(Beginning of Material for this task)

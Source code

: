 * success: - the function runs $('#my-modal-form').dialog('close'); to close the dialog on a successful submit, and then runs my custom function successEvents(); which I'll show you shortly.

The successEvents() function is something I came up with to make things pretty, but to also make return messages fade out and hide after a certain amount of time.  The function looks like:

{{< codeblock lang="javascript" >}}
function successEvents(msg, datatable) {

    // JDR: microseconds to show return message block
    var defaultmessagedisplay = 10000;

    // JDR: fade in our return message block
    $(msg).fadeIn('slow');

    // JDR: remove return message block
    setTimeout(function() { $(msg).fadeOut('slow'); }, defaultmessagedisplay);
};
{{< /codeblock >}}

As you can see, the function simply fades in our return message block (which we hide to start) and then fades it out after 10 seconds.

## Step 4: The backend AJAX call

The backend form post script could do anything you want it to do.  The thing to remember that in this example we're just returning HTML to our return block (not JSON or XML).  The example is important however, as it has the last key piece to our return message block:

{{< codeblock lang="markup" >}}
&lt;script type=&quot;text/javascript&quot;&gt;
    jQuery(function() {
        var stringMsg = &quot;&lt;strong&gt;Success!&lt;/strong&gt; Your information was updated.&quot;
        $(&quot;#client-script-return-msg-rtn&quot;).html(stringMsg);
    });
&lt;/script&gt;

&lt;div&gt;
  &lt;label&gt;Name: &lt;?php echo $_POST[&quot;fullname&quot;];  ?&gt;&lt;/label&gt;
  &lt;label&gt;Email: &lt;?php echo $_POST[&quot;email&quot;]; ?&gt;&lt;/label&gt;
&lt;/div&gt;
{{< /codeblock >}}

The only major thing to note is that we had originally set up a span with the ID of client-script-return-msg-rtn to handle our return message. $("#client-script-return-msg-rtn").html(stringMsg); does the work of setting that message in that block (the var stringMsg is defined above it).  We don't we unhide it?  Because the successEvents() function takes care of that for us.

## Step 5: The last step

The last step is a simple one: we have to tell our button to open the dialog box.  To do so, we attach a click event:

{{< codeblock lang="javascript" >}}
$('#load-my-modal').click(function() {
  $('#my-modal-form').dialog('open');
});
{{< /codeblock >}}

(End of Material for this task)

To do: Go to the line with "remove return message block" in the entries above and repeat every line from there through the line with "var stringMsg = &quot;&lt;strong&gt;Success!&lt;/strong&gt;", exactly and with no other text.

Problem solution:
    // JDR: remove return message block
    setTimeout(function() { $(msg).fadeOut('slow'); }, defaultmessagedisplay);
};
{{< /codeblock >}}

As you can see, the function simply fades in our return message block (which we hide to start) and then fades it out after 10 seconds.

## Step 4: The backend AJAX call

The backend form post script could do anything you want it to do.  The thing to remember that in this example we're just returning HTML to our return block (not JSON or XML).  The example is important however, as it has the last key piece to our return message block:

{{< codeblock lang="markup" >}}
&lt;script type=&quot;text/javascript&quot;&gt;
    jQuery(function() {
        var stringMsg = &quot;&lt;strong&gt;Success!&lt;/strong&gt; Your information was updated.&quot;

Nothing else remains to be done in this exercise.